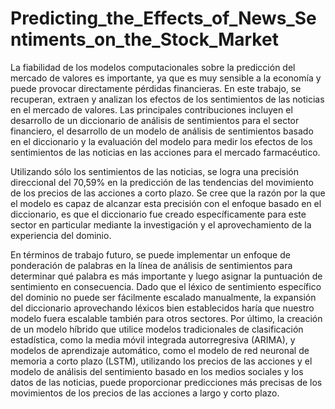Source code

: # Predicting_the_Effects_of_News_Sentiments_on_the_Stock_Market

La fiabilidad de los modelos computacionales sobre la predicción del mercado de valores es importante, ya que es muy sensible a la economía y puede provocar directamente pérdidas financieras. En este trabajo, se recuperan, extraen y analizan los efectos de los sentimientos de las noticias en el mercado de valores. Las principales contribuciones incluyen el desarrollo de un diccionario de análisis de sentimientos para el sector financiero, el desarrollo de un modelo de análisis de sentimientos basado en el diccionario y la evaluación del modelo para medir los efectos de los sentimientos de las noticias en las acciones para el mercado farmacéutico.

Utilizando sólo los sentimientos de las noticias, se logra una precisión direccional del 70,59% en la predicción de las tendencias del movimiento de los precios de las acciones a corto plazo. Se cree que la razón por la que el modelo es capaz de alcanzar esta precisión con el enfoque basado en el diccionario, es que el diccionario fue creado específicamente para este sector en particular mediante la investigación y el aprovechamiento de la experiencia del dominio.

En términos de trabajo futuro, se puede implementar un enfoque de ponderación de palabras en la línea de análisis de sentimientos para determinar qué palabra es más importante y luego asignar la puntuación de sentimiento en consecuencia. Dado que el léxico de sentimiento específico del dominio no puede ser fácilmente escalado manualmente, la expansión del diccionario aprovechando léxicos bien establecidos haría que nuestro modelo fuera escalable también para otros sectores. Por último, la creación de un modelo híbrido que utilice modelos tradicionales de clasificación estadística, como la media móvil integrada autorregresiva (ARIMA), y modelos de aprendizaje automático, como el modelo de red neuronal de memoria a corto plazo (LSTM), utilizando los precios de las acciones y el modelo de análisis del sentimiento basado en los medios sociales y los datos de las noticias, puede proporcionar predicciones más precisas de los movimientos de los precios de las acciones a largo y corto plazo.
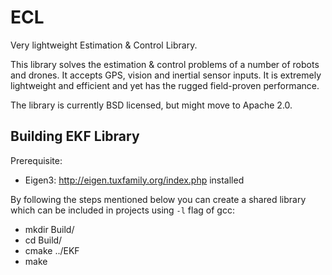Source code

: # ECL

Very lightweight Estimation & Control Library.

This library solves the estimation & control problems of a number of robots and drones. It accepts GPS, vision and inertial sensor inputs. It is extremely lightweight and efficient and yet has the rugged field-proven performance.

The library is currently BSD licensed, but might move to Apache 2.0.
## Building EKF Library
Prerequisite:
  * Eigen3: http://eigen.tuxfamily.org/index.php installed

By following the steps mentioned below you can create a shared library which can be included in projects using `-l` flag of gcc:
  * mkdir Build/
  * cd Build/
  * cmake ../EKF
  * make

Exercise brief: Repeat, with no pictures, each line from the beginning of the data through the line containing "Utilizando sólo los", inclusive.

Task response:
Source code

: # Predicting_the_Effects_of_News_Sentiments_on_the_Stock_Market

La fiabilidad de los modelos computacionales sobre la predicción del mercado de valores es importante, ya que es muy sensible a la economía y puede provocar directamente pérdidas financieras. En este trabajo, se recuperan, extraen y analizan los efectos de los sentimientos de las noticias en el mercado de valores. Las principales contribuciones incluyen el desarrollo de un diccionario de análisis de sentimientos para el sector financiero, el desarrollo de un modelo de análisis de sentimientos basado en el diccionario y la evaluación del modelo para medir los efectos de los sentimientos de las noticias en las acciones para el mercado farmacéutico.

Utilizando sólo los sentimientos de las noticias, se logra una precisión direccional del 70,59% en la predicción de las tendencias del movimiento de los precios de las acciones a corto plazo. Se cree que la razón por la que el modelo es capaz de alcanzar esta precisión con el enfoque basado en el diccionario, es que el diccionario fue creado específicamente para este sector en particular mediante la investigación y el aprovechamiento de la experiencia del dominio.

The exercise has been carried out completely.